WHAT TO WORK ON: Nothing but the pictures should be left out when the entries below are duplicated.

Stored data:
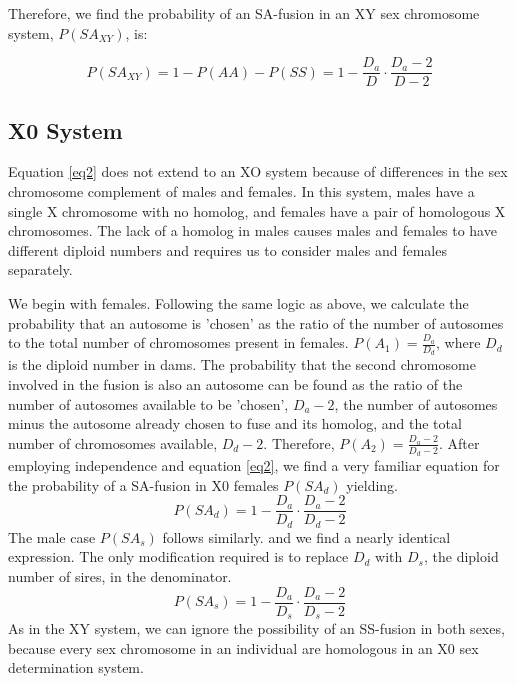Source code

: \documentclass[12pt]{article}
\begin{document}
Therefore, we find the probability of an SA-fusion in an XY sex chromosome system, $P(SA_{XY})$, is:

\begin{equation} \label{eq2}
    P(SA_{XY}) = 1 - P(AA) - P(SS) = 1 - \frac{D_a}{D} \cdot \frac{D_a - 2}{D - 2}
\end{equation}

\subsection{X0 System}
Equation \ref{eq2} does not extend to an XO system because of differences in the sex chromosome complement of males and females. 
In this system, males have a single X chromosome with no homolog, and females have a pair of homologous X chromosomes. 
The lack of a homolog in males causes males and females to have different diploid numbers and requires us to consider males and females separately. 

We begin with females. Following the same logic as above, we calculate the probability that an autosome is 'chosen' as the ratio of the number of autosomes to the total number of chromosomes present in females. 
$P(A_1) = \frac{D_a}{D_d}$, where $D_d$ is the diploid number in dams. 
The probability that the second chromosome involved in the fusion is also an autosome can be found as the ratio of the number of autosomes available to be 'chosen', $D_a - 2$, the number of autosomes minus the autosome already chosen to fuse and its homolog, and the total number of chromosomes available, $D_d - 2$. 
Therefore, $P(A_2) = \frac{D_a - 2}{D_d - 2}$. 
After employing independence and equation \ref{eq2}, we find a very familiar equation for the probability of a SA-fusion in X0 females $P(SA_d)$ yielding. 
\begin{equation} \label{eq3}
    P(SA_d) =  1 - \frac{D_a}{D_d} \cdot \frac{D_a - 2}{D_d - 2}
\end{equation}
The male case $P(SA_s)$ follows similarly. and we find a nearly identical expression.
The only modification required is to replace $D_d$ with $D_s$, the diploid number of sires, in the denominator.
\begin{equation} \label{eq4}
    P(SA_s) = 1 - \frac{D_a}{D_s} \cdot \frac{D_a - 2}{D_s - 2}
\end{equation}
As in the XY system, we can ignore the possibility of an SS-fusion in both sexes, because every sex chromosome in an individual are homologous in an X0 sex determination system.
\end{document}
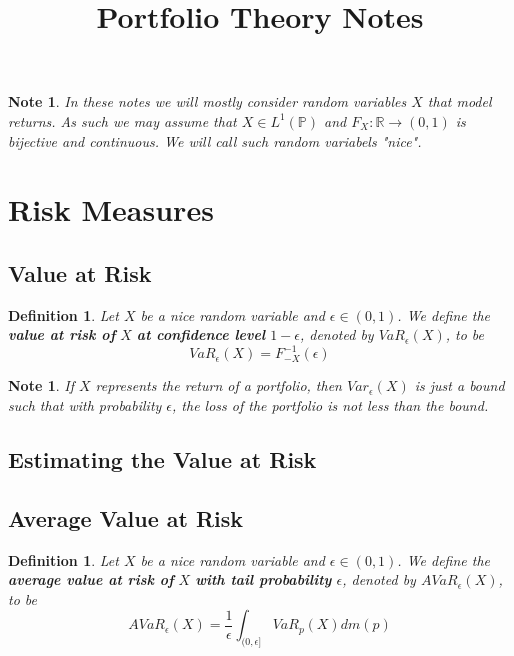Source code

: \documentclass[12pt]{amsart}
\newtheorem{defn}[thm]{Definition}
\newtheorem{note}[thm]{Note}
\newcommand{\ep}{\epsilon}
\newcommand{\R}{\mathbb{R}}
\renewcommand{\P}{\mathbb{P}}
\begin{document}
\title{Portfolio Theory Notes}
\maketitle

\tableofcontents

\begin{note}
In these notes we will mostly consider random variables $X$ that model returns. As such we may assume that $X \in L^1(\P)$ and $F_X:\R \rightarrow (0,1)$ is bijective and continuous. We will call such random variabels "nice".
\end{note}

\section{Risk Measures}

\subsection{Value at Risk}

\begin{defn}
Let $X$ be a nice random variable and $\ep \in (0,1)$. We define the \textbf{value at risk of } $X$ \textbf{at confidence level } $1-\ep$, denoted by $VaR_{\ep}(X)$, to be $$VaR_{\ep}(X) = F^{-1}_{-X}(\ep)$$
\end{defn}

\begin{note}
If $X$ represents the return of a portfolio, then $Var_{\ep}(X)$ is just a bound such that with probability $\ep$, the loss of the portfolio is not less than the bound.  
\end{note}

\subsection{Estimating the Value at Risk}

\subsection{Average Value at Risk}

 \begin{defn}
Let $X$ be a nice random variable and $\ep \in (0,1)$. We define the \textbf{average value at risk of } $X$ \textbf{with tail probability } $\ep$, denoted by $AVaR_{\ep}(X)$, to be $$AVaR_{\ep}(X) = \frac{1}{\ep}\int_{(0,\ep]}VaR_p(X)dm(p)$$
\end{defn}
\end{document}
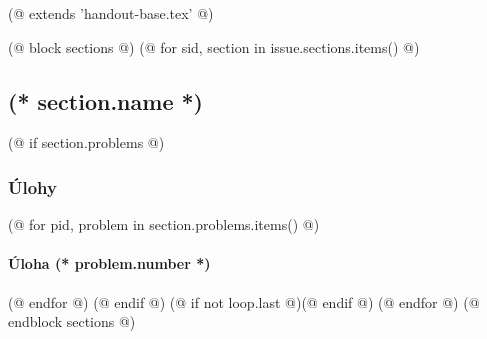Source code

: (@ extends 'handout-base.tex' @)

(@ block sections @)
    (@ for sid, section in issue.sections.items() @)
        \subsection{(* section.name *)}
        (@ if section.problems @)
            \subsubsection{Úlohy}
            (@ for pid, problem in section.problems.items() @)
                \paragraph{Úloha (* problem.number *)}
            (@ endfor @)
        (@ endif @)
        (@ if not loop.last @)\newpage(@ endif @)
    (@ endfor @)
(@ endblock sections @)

WRITTEN SOLUTION:
Source code

: \documentclass[12pt]{article}
\begin{document}
Therefore, we find the probability of an SA-fusion in an XY sex chromosome system, $P(SA_{XY})$, is:

\begin{equation} \label{eq2}
    P(SA_{XY}) = 1 - P(AA) - P(SS) = 1 - \frac{D_a}{D} \cdot \frac{D_a - 2}{D - 2}
\end{equation}

\subsection{X0 System}
Equation \ref{eq2} does not extend to an XO system because of differences in the sex chromosome complement of males and females. 
In this system, males have a single X chromosome with no homolog, and females have a pair of homologous X chromosomes. 
The lack of a homolog in males causes males and females to have different diploid numbers and requires us to consider males and females separately. 

We begin with females. Following the same logic as above, we calculate the probability that an autosome is 'chosen' as the ratio of the number of autosomes to the total number of chromosomes present in females. 
$P(A_1) = \frac{D_a}{D_d}$, where $D_d$ is the diploid number in dams. 
The probability that the second chromosome involved in the fusion is also an autosome can be found as the ratio of the number of autosomes available to be 'chosen', $D_a - 2$, the number of autosomes minus the autosome already chosen to fuse and its homolog, and the total number of chromosomes available, $D_d - 2$. 
Therefore, $P(A_2) = \frac{D_a - 2}{D_d - 2}$. 
After employing independence and equation \ref{eq2}, we find a very familiar equation for the probability of a SA-fusion in X0 females $P(SA_d)$ yielding. 
\begin{equation} \label{eq3}
    P(SA_d) =  1 - \frac{D_a}{D_d} \cdot \frac{D_a - 2}{D_d - 2}
\end{equation}
The male case $P(SA_s)$ follows similarly. and we find a nearly identical expression.
The only modification required is to replace $D_d$ with $D_s$, the diploid number of sires, in the denominator.
\begin{equation} \label{eq4}
    P(SA_s) = 1 - \frac{D_a}{D_s} \cdot \frac{D_a - 2}{D_s - 2}
\end{equation}
As in the XY system, we can ignore the possibility of an SS-fusion in both sexes, because every sex chromosome in an individual are homologous in an X0 sex determination system.
\end{document}
Source code

: \documentclass[12pt]{amsart}
\newtheorem{defn}[thm]{Definition}
\newtheorem{note}[thm]{Note}
\newcommand{\ep}{\epsilon}
\newcommand{\R}{\mathbb{R}}
\renewcommand{\P}{\mathbb{P}}
\begin{document}
\title{Portfolio Theory Notes}
\maketitle

\tableofcontents

\begin{note}
In these notes we will mostly consider random variables $X$ that model returns. As such we may assume that $X \in L^1(\P)$ and $F_X:\R \rightarrow (0,1)$ is bijective and continuous. We will call such random variabels "nice".
\end{note}

\section{Risk Measures}

\subsection{Value at Risk}

\begin{defn}
Let $X$ be a nice random variable and $\ep \in (0,1)$. We define the \textbf{value at risk of } $X$ \textbf{at confidence level } $1-\ep$, denoted by $VaR_{\ep}(X)$, to be $$VaR_{\ep}(X) = F^{-1}_{-X}(\ep)$$
\end{defn}

\begin{note}
If $X$ represents the return of a portfolio, then $Var_{\ep}(X)$ is just a bound such that with probability $\ep$, the loss of the portfolio is not less than the bound.  
\end{note}

\subsection{Estimating the Value at Risk}

\subsection{Average Value at Risk}

 \begin{defn}
Let $X$ be a nice random variable and $\ep \in (0,1)$. We define the \textbf{average value at risk of } $X$ \textbf{with tail probability } $\ep$, denoted by $AVaR_{\ep}(X)$, to be $$AVaR_{\ep}(X) = \frac{1}{\ep}\int_{(0,\ep]}VaR_p(X)dm(p)$$
\end{defn}
\end{document}
Source code

: (@ extends 'handout-base.tex' @)

(@ block sections @)
    (@ for sid, section in issue.sections.items() @)
        \subsection{(* section.name *)}
        (@ if section.problems @)
            \subsubsection{Úlohy}
            (@ for pid, problem in section.problems.items() @)
                \paragraph{Úloha (* problem.number *)}
            (@ endfor @)
        (@ endif @)
        (@ if not loop.last @)\newpage(@ endif @)
    (@ endfor @)
(@ endblock sections @)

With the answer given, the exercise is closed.